### What you will do
Each line of the data holding "into" should be found and copied.

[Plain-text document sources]

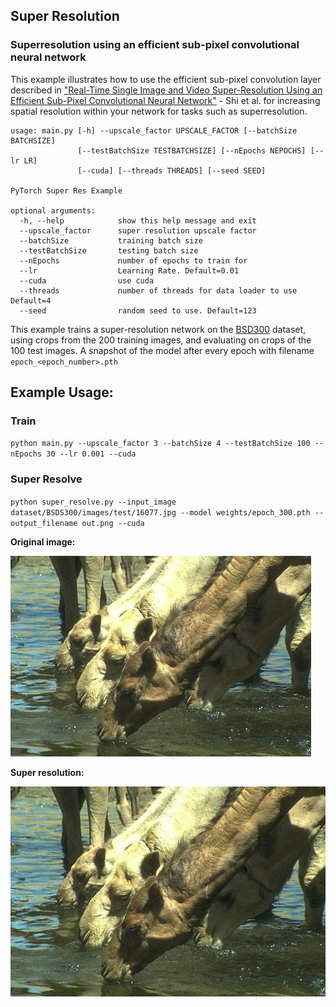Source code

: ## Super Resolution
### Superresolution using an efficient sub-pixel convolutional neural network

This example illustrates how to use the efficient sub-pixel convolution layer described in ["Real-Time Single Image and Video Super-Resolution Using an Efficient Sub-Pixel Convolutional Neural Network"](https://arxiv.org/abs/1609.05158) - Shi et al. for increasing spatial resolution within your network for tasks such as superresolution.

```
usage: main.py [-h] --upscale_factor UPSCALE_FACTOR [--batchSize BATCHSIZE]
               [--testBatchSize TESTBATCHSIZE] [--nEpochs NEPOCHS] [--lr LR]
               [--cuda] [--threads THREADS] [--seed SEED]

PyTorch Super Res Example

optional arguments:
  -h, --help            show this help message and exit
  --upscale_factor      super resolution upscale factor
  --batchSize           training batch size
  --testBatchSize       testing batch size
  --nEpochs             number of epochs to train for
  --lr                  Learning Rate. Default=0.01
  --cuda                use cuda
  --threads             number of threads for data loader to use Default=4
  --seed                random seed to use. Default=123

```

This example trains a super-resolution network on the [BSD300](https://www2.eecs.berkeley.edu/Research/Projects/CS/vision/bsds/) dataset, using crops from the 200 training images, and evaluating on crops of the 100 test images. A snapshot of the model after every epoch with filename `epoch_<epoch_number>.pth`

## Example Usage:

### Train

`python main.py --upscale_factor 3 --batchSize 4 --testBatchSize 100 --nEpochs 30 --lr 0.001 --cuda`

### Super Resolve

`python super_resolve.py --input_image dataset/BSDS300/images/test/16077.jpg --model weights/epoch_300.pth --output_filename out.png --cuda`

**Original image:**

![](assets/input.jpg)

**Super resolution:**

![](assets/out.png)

==

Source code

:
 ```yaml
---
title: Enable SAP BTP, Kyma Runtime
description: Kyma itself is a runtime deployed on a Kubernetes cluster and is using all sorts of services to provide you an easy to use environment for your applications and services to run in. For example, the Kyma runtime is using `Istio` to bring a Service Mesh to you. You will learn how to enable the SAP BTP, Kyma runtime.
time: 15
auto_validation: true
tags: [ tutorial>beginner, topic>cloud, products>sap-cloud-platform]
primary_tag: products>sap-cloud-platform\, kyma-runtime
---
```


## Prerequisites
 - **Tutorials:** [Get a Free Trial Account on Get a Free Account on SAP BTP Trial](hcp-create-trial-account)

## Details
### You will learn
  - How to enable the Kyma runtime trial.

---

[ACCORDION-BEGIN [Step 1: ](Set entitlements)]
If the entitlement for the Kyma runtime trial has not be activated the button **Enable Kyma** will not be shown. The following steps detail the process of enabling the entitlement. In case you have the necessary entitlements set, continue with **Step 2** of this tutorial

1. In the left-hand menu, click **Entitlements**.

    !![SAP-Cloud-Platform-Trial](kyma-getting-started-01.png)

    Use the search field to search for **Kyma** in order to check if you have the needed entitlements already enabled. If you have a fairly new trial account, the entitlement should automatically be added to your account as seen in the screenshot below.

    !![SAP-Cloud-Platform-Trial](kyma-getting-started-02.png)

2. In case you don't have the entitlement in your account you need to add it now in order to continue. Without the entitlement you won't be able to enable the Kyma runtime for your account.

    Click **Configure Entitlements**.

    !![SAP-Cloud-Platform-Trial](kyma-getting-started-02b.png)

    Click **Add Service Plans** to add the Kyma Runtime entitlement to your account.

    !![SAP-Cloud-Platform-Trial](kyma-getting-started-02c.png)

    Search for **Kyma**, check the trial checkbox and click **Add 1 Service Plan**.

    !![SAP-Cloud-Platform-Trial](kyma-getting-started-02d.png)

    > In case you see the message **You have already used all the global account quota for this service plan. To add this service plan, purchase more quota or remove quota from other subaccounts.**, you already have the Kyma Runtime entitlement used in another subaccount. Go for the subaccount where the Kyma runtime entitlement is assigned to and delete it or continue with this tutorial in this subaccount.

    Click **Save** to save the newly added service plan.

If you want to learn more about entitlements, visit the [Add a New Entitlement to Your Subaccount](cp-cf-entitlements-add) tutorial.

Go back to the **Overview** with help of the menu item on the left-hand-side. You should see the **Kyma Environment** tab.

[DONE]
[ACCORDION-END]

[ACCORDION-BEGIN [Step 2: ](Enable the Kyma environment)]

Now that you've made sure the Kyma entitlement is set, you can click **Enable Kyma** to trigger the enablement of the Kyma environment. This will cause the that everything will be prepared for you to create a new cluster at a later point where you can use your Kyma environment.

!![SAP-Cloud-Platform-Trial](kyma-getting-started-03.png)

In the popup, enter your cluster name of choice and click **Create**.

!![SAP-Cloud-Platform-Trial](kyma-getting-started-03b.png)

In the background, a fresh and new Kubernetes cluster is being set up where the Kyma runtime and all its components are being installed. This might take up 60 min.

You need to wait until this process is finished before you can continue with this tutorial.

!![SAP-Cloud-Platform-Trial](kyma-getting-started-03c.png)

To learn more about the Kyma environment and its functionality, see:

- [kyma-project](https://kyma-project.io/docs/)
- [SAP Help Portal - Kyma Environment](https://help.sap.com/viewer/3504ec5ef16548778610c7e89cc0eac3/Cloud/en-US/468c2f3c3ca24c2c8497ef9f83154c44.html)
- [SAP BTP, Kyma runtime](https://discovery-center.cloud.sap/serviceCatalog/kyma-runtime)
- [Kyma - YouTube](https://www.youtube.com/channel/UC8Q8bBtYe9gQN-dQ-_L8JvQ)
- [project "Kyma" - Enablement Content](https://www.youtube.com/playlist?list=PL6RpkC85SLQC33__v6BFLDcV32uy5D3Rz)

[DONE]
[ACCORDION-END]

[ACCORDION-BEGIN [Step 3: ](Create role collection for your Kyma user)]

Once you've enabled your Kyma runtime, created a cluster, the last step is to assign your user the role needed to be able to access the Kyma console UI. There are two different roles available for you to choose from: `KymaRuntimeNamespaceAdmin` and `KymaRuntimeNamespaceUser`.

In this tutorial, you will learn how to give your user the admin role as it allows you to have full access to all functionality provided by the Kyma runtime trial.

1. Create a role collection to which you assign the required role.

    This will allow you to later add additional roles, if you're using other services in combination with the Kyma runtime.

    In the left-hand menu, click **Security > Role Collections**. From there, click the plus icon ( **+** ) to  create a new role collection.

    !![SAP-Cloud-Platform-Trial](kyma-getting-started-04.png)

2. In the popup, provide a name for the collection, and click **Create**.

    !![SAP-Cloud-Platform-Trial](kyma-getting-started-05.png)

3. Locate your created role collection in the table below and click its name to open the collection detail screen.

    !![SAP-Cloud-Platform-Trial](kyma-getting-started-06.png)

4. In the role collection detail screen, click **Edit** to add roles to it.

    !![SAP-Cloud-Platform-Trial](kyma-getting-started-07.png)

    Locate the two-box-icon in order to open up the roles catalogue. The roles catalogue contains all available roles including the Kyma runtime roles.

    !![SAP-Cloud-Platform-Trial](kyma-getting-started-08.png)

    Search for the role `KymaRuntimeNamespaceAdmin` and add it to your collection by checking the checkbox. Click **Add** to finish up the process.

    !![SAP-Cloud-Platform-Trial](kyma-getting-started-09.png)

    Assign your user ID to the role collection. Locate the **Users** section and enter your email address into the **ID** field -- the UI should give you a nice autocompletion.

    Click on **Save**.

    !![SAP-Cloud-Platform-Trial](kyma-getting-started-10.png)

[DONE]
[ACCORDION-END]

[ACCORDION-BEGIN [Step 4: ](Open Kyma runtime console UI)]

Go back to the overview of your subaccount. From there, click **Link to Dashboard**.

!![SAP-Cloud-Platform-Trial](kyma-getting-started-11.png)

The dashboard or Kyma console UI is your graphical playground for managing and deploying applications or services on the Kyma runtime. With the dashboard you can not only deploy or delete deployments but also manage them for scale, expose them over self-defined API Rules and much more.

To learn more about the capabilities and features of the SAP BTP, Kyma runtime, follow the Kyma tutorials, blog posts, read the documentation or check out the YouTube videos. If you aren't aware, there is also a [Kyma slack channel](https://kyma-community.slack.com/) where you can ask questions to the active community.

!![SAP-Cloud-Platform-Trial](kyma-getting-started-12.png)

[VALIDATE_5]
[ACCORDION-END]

---

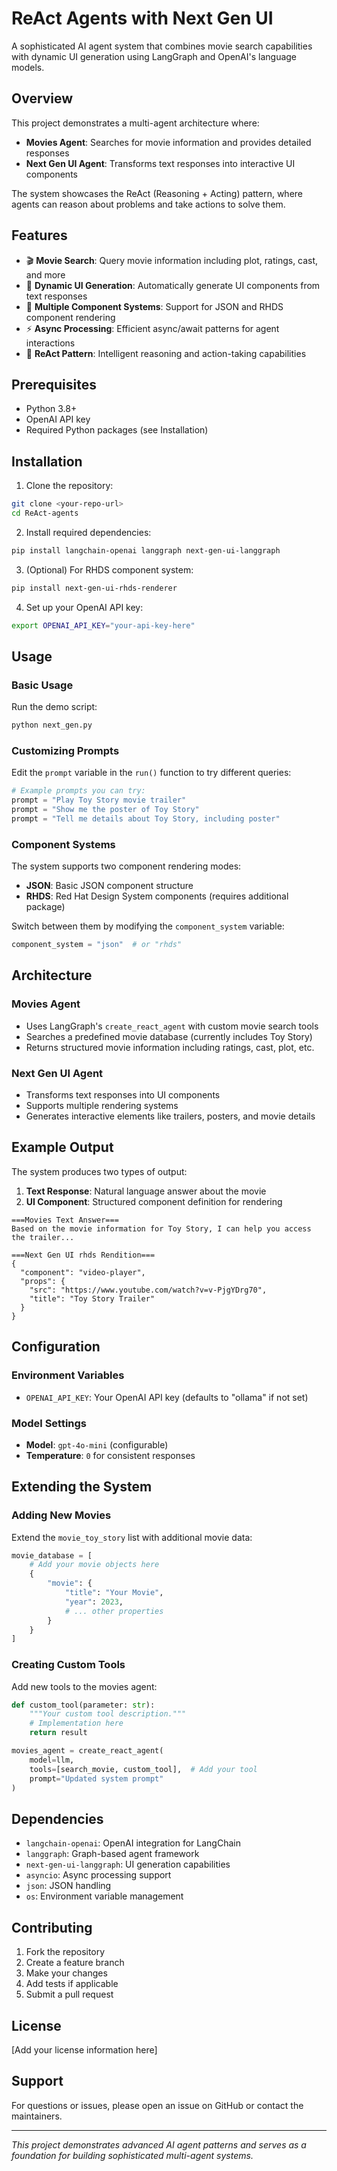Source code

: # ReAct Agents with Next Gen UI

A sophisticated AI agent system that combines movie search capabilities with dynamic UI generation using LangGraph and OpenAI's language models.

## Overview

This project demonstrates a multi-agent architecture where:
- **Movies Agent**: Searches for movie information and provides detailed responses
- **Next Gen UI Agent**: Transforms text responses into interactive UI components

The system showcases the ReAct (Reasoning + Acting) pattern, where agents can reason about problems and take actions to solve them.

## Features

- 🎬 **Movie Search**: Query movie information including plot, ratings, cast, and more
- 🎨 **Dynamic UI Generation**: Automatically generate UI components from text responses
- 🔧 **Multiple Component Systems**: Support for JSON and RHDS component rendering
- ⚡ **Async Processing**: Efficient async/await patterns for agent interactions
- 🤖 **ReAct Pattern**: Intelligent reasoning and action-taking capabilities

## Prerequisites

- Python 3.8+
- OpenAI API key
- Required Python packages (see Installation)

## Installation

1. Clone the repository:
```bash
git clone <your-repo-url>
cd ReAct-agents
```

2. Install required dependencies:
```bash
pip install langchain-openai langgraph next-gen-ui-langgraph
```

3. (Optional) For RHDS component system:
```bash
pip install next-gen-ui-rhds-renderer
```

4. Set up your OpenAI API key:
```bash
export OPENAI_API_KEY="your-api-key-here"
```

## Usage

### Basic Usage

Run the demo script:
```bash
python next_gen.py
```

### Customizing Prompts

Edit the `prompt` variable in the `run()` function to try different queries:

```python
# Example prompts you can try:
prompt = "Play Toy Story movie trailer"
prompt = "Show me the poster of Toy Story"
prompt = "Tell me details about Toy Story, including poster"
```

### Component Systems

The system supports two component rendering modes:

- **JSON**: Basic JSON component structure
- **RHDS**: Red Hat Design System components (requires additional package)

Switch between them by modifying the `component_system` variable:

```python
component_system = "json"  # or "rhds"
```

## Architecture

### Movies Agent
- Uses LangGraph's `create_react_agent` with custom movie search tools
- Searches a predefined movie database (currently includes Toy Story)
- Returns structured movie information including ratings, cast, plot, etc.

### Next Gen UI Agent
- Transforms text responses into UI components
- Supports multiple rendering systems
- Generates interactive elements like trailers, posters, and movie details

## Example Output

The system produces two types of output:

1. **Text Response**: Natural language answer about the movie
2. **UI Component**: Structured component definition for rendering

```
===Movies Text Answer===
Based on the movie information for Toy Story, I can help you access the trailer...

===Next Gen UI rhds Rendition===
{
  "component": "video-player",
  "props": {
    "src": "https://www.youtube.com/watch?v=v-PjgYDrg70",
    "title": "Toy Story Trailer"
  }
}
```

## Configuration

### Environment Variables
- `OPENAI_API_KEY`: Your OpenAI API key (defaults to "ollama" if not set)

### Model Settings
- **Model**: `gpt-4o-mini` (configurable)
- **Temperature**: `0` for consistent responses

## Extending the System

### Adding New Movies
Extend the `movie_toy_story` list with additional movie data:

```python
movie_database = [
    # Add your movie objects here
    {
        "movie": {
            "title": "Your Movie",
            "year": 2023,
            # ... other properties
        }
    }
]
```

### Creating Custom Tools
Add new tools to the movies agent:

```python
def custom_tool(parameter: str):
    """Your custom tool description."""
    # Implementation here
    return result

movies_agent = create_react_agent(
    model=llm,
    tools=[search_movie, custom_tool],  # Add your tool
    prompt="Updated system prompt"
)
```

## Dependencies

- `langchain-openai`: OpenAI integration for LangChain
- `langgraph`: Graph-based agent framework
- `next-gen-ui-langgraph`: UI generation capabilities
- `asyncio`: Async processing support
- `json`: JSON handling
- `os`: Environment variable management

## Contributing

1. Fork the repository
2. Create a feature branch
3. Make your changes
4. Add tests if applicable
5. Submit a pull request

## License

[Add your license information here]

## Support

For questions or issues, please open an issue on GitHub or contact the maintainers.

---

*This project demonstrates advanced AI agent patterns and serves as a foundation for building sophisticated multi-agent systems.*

### Exercise output
    Assign your user ID to the role collection. Locate the **Users** section and enter your email address into the **ID** field -- the UI should give you a nice autocompletion.
- **Next Gen UI Agent**: Transforms text responses into interactive UI components
- Transforms text responses into UI components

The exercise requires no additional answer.